Nationals General Manager Mike Rizzo (right) with skipper Davey Johnson. Mandatory Credit: Evan Habeeb-US PRESSWIRE

A Rebuttal to the Thorne/Palmer Strasburg Comments

I had hoped the dust over Washington Nationals’ General Manager Mike Rizzo’s decision to end Stephen Strasburg‘s 2012 season had finally settled. Then, wonder of wonders, two broadcasters on the Baltimore Orioles’ half of the MASN network, Gary Thorne and Jim Palmer, had to dredge it all up again.
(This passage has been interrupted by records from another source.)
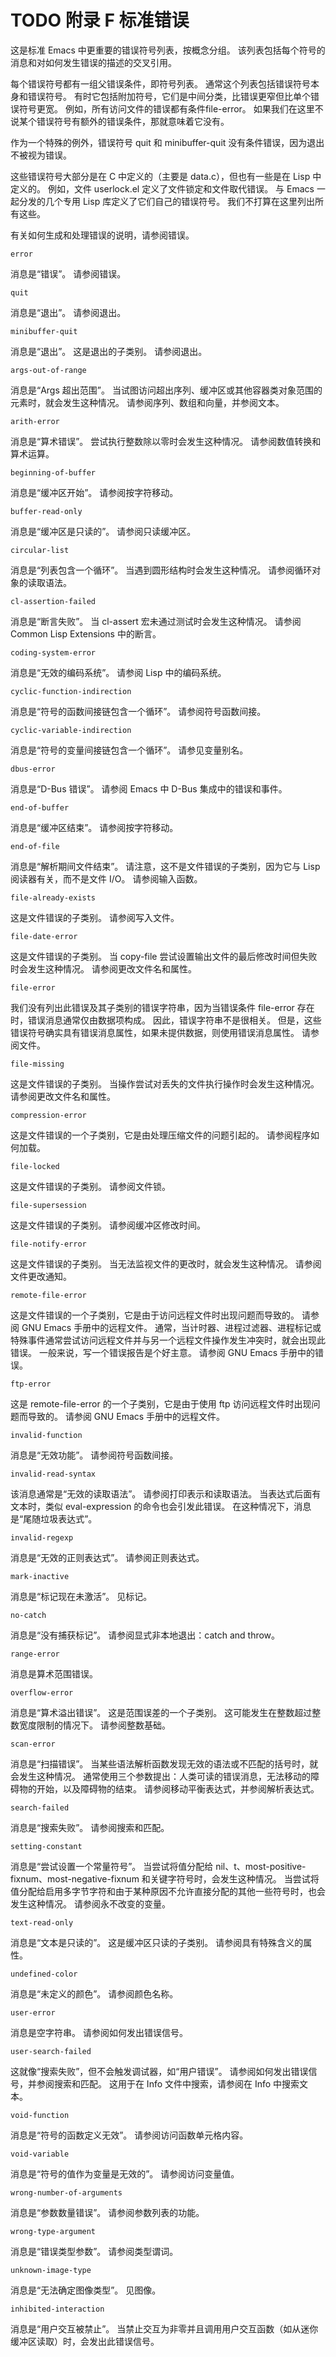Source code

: 





# TODO 附录 F 标准错误

这是标准 Emacs 中更重要的错误符号列表，按概念分组。  该列表包括每个符号的消息和对如何发生错误的描述的交叉引用。

每个错误符号都有一组父错误条件，即符号列表。  通常这个列表包括错误符号本身和错误符号。  有时它包括附加符号，它们是中间分类，比错误更窄但比单个错误符号更宽。  例如，所有访问文件的错误都有条件file-error。  如果我们在这里不说某个错误符号有额外的错误条件，那就意味着它没有。

作为一个特殊的例外，错误符号 quit 和 minibuffer-quit 没有条件错误，因为退出不被视为错误。

这些错误符号大部分是在 C 中定义的（主要是 data.c），但也有一些是在 Lisp 中定义的。  例如，文件 userlock.el 定义了文件锁定和文件取代错误。  与 Emacs 一起分发的几个专用 Lisp 库定义了它们自己的错误符号。  我们不打算在这里列出所有这些。

有关如何生成和处理错误的说明，请参阅错误。

    error

消息是“错误”。  请参阅错误。

    quit

消息是“退出”。  请参阅退出。

    minibuffer-quit

消息是“退出”。  这是退出的子类别。  请参阅退出。

    args-out-of-range

消息是“Args 超出范围”。  当试图访问超出序列、缓冲区或其他容器类对象范围的元素时，就会发生这种情况。  请参阅序列、数组和向量，并参阅文本。

    arith-error

消息是“算术错误”。  尝试执行整数除以零时会发生这种情况。  请参阅数值转换和算术运算。

    beginning-of-buffer

消息是“缓冲区开始”。  请参阅按字符移动。

    buffer-read-only

消息是“缓冲区是只读的”。  请参阅只读缓冲区。

    circular-list

消息是“列表包含一个循环”。  当遇到圆形结构时会发生这种情况。  请参阅循环对象的读取语法。

    cl-assertion-failed

消息是“断言失败”。  当 cl-assert 宏未通过测试时会发生这种情况。  请参阅 Common Lisp Extensions 中的断言。

    coding-system-error

消息是“无效的编码系统”。  请参阅 Lisp 中的编码系统。

    cyclic-function-indirection

消息是“符号的函数间接链包含一个循环”。  请参阅符号函数间接。

    cyclic-variable-indirection

消息是“符号的变量间接链包含一个循环”。  请参见变量别名。

    dbus-error

消息是“D-Bus 错误”。  请参阅 Emacs 中 D-Bus 集成中的错误和事件。

    end-of-buffer

消息是“缓冲区结束”。  请参阅按字符移动。

    end-of-file

消息是“解析期间文件结束”。  请注意，这不是文件错误的子类别，因为它与 Lisp 阅读器有关，而不是文件 I/O。  请参阅输入函数。

    file-already-exists

这是文件错误的子类别。  请参阅写入文件。

    file-date-error

这是文件错误的子类别。  当 copy-file 尝试设置输出文件的最后修改时间但失败时会发生这种情况。  请参阅更改文件名和属性。

    file-error

我们没有列出此错误及其子类别的错误字符串，因为当错误条件 file-error 存在时，错误消息通常仅由数据项构成。  因此，错误字符串不是很相关。  但是，这些错误符号确实具有错误消息属性，如果未提供数据，则使用错误消息属性。  请参阅文件。

    file-missing

这是文件错误的子类别。  当操作尝试对丢失的文件执行操作时会发生这种情况。  请参阅更改文件名和属性。

    compression-error

这是文件错误的一个子类别，它是由处理压缩文件的问题引起的。  请参阅程序如何加载。

    file-locked

这是文件错误的子类别。  请参阅文件锁。

    file-supersession

这是文件错误的子类别。  请参阅缓冲区修改时间。

    file-notify-error

这是文件错误的子类别。  当无法监视文件的更改时，就会发生这种情况。  请参阅文件更改通知。

    remote-file-error

这是文件错误的一个子类别，它是由于访问远程文件时出现问题而导致的。  请参阅 GNU Emacs 手册中的远程文件。  通常，当计时器、进程过滤器、进程标记或特殊事件通常尝试访问远程文件并与另一个远程文件操作发生冲突时，就会出现此错误。  一般来说，写一个错误报告是个好主意。  请参阅 GNU Emacs 手册中的错误。

    ftp-error

这是 remote-file-error 的一个子类别，它是由于使用 ftp 访问远程文件时出现问题而导致的。  请参阅 GNU Emacs 手册中的远程文件。

    invalid-function

消息是“无效功能”。  请参阅符号函数间接。

    invalid-read-syntax

该消息通常是“无效的读取语法”。  请参阅打印表示和读取语法。  当表达式后面有文本时，类似 eval-expression 的命令也会引发此错误。  在这种情况下，消息是“尾随垃圾表达式”。

    invalid-regexp

消息是“无效的正则表达式”。  请参阅正则表达式。

    mark-inactive

消息是“标记现在未激活”。  见标记。

    no-catch

消息是“没有捕获标记”。  请参阅显式非本地退出：catch and throw。

    range-error

消息是算术范围错误。

    overflow-error

消息是“算术溢出错误”。  这是范围误差的一个子类别。  这可能发生在整数超过整数宽度限制的情况下。  请参阅整数基础。

    scan-error

消息是“扫描错误”。  当某些语法解析函数发现无效的语法或不匹配的括号时，就会发生这种情况。  通常使用三个参数提出：人类可读的错误消息，无法移动的障碍物的开始，以及障碍物的结束。  请参阅移动平衡表达式，并参阅解析表达式。

    search-failed

消息是“搜索失败”。  请参阅搜索和匹配。

    setting-constant

消息是“尝试设置一个常量符号”。  当尝试将值分配给 nil、t、most-positive-fixnum、most-negative-fixnum 和关键字符号时，会发生这种情况。  当尝试将值分配给启用多字节字符和由于某种原因不允许直接分配的其他一些符号时，也会发生这种情况。  请参阅永不改变的变量。

    text-read-only

消息是“文本是只读的”。  这是缓冲区只读的子类别。  请参阅具有特殊含义的属性。

    undefined-color

消息是“未定义的颜色”。  请参阅颜色名称。

    user-error

消息是空字符串。  请参阅如何发出错误信号。

    user-search-failed

这就像“搜索失败”，但不会触发调试器，如“用户错误”。  请参阅如何发出错误信号，并参阅搜索和匹配。  这用于在 Info 文件中搜索，请参阅在 Info 中搜索文本。

    void-function

消息是“符号的函数定义无效”。  请参阅访问函数单元格内容。

    void-variable

消息是“符号的值作为变量是无效的”。  请参阅访问变量值。

    wrong-number-of-arguments

消息是“参数数量错误”。  请参阅参数列表的功能。

    wrong-type-argument

消息是“错误类型参数”。  请参阅类型谓词。

    unknown-image-type

消息是“无法确定图像类型”。  见图像。

    inhibited-interaction

消息是“用户交互被禁止”。  当禁止交互为非零并且调用用户交互函数（如从迷你缓冲区读取）时，会发出此错误信号。

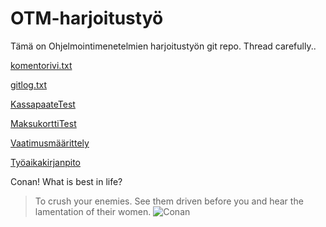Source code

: # OTM-harjoitustyö
Tämä on Ohjelmointimenetelmien harjoitustyön git repo. Thread carefully..

[komentorivi.txt](https://github.com/jupste/otm-harjoitustyo/blob/master/laskarit/viikko1/komentorivi.txt)

[gitlog.txt](https://github.com/jupste/otm-harjoitustyo/blob/master/laskarit/viikko1/gitlog.txt)

[KassapaateTest](https://github.com/jupste/otm-harjoitustyo/blob/master/laskarit/viikko2/Unicafe/src/test/java/KassapaateTest.java)

[MaksukorttiTest](https://github.com/jupste/otm-harjoitustyo/blob/master/laskarit/viikko2/Unicafe/src/test/java/MaksukorttiTest.java)

[Vaatimusmäärittely](https://github.com/jupste/otm-harjoitustyo/blob/master/dokumentointi/vaatimusmaarittely.md)

[Työaikakirjanpito](https://github.com/jupste/otm-harjoitustyo/blob/master/dokumentointi/tyoaika.md)

Conan! What is best in life?
>To crush your enemies. See them driven before you and hear the lamentation of their women.
![Conan](http://cdn.themis-media.com/media/global/images/library/deriv/671/671579.jpg)
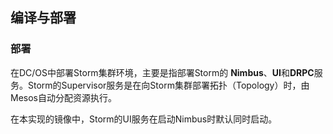 ## 编译与部署



### 部署

在DC/OS中部署Storm集群环境，主要是指部署Storm的 **Nimbus**、**UI**和**DRPC**服务。Storm的Supervisor服务是在向Storm集群部署拓扑（Topology）时，由Mesos自动分配资源执行。

在本实现的镜像中，Storm的UI服务在启动Nimbus时默认同时启动。



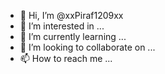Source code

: - 👋 Hi, I’m @xxPiraf1209xx
- 👀 I’m interested in ...
- 🌱 I’m currently learning ...
- 💞️ I’m looking to collaborate on ...
- 📫 How to reach me ...

<!---
xxPiraf1209xx/xxPiraf1209xx is a ✨ special ✨ repository because its `README.md` (this file) appears on your GitHub profile.
You can click the Preview link to take a look at your changes.
--->
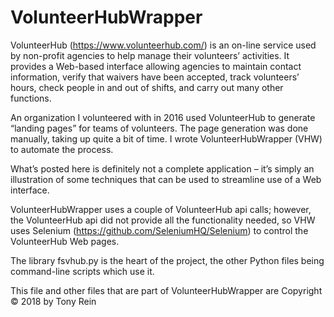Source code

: # VolunteerHubWrapper

VolunteerHub (https://www.volunteerhub.com/) is an on-line service used by non-profit agencies to help manage their volunteers’ activities. It provides a Web-based interface allowing agencies to maintain contact information, verify that waivers have been accepted, track volunteers’ hours, check people in and out of shifts, and carry out many other functions.

An organization I volunteered with in 2016 used VolunteerHub to generate “landing pages” for teams of volunteers. The page generation was done manually, taking up quite a bit of time. I wrote VolunteerHubWrapper (VHW) to automate the process.

What’s posted here is definitely not a complete application – it’s simply an illustration of some techniques that can be used to streamline use of a Web interface.

VolunteerHubWrapper uses a couple of VolunteerHub api calls; however, the VolunteerHub api did not provide all the functionality needed, so VHW uses Selenium (https://github.com/SeleniumHQ/Selenium) to control the VolunteerHub Web pages.

The library fsvhub.py is the heart of the project, the other Python files being command-line scripts which use it.

This file and other files that are part of VolunteerHubWrapper are Copyright © 2018 by Tony Rein

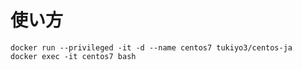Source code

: # 使い方

    docker run --privileged -it -d --name centos7 tukiyo3/centos-ja
    docker exec -it centos7 bash
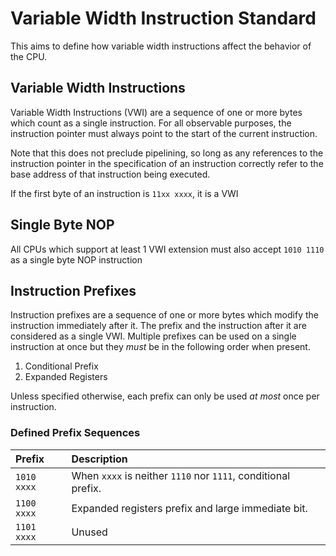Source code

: # Variable Width Instruction Standard

This aims to define how variable width instructions affect the behavior of the CPU.

## Variable Width Instructions

Variable Width Instructions (VWI) are a sequence of one or more bytes which count as a single instruction. For all observable purposes, the instruction pointer must always point to the start of the current instruction.

Note that this does not preclude pipelining, so long as any references to the instruction pointer in the specification of an instruction correctly refer to the base address of that instruction being executed.

If the first byte of an instruction is `11xx xxxx`, it is a VWI

## Single Byte NOP

All CPUs which support at least 1 VWI extension must also accept `1010 1110` as a single byte NOP instruction

## Instruction Prefixes

Instruction prefixes are a sequence of one or more bytes which modify the instruction immediately after it. The prefix and the instruction after it are considered as a single VWI. Multiple prefixes can be used on a single instruction at once but they _must_ be in the following order when present.

1. Conditional Prefix
2. Expanded Registers

Unless specified otherwise, each prefix can only be used _at most_ once per instruction.

### Defined Prefix Sequences

| Prefix      | Description                                                   |
|:------------|:--------------------------------------------------------------|
| `1010 xxxx` | When `xxxx` is neither `1110` nor `1111`, conditional prefix. |
| `1100 xxxx` | Expanded registers prefix and large immediate bit.            |
| `1101 xxxx` | Unused                                                        |

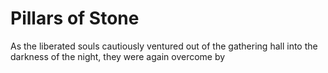 # Pillars of Stone
As the liberated souls cautiously ventured out of the gathering hall into the darkness of the night, they were again overcome by 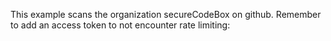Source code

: <!--
SPDX-FileCopyrightText: 2021 iteratec GmbH

SPDX-License-Identifier: Apache-2.0
-->

This example scans the organization secureCodeBox on github. Remember to add an access token to not encounter rate limiting:

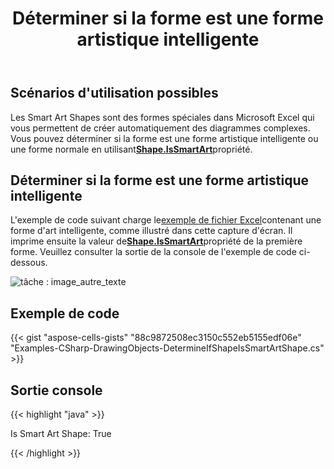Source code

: ﻿---
title: Déterminer si la forme est une forme artistique intelligente
type: docs
weight: 400
url: /fr/net/determine-if-shape-is-smart-art-shape/
---
## **Scénarios d'utilisation possibles**

 Les Smart Art Shapes sont des formes spéciales dans Microsoft Excel qui vous permettent de créer automatiquement des diagrammes complexes. Vous pouvez déterminer si la forme est une forme artistique intelligente ou une forme normale en utilisant[**Shape.IsSmartArt**](https://reference.aspose.com/cells/net/aspose.cells.drawing/shape/properties/issmartart)propriété.

## **Déterminer si la forme est une forme artistique intelligente**

 L'exemple de code suivant charge le[exemple de fichier Excel](55541792.xlsx)contenant une forme d'art intelligente, comme illustré dans cette capture d'écran. Il imprime ensuite la valeur de[**Shape.IsSmartArt**](https://reference.aspose.com/cells/net/aspose.cells.drawing/shape/properties/issmartart)propriété de la première forme. Veuillez consulter la sortie de la console de l'exemple de code ci-dessous.

![tâche : image_autre_texte](determine-if-shape-is-smart-art-shape_1.png)

## **Exemple de code**

{{< gist "aspose-cells-gists" "88c9872508ec3150c552eb5155edf06e" "Examples-CSharp-DrawingObjects-DetermineIfShapeIsSmartArtShape.cs" >}}

## **Sortie console**

{{< highlight "java" >}}

Is Smart Art Shape: True

{{< /highlight >}}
Palmer, who seems to have forgotten that Baltimore limited his workload when he returned after a severe arm injury way back in the unenlightened 1960s when four-man rotations and 145 pitch games ruled, decried the decision. Thorne went so far as to call it a sin. Wow. That’s a frightening lack of perspective even if he was right.
He isn’t.
Rizzo shut down Strasburg because the young man’s arm underwent major surgery last year, he pitched far more innings in 2012 than he ever had before, and he endured tremendous mental and physical duress as everyone but Jon Stewart offered an opinion on the issue.
Oh, and Rizzo did it for one other reason — self-interest. Yes, believe it or not, Rizzo ended his young ace’s season because it gives the Nationals their best chance of winning. You can choose to believe it or deny it, but it is true. Rizzo wants to win. Desperately. More than anyone else connected with the Nationals. Not tomorrow. Not 2013. Right now.
The problem with Thorne and Palmer and all the other anti-shutdown voices is that, when they see Strasburg, they are looking at his past or his future, not what he is right now. Looking back, they see a giant power pitcher capable of throwing 6-7 shutout innings every time he takes the mound. Earlier this season, before fatigue and post-surgery problems set in, Strasburg was that Cy Young worthy pitcher.
He is not that pitcher now.
Looking ahead, they see a dominant, experienced all-star throwing 8 innings and 110-120 pitches every time out with a sub-2.50 ERA and, with average run support, winning 18-20 games. They see Strasburg becoming, perhaps, the best pitcher in baseball.
He is not that pitcher yet. His chances of ever becoming that pitcher decrease exponentially if he is pushed beyond his current innings limit.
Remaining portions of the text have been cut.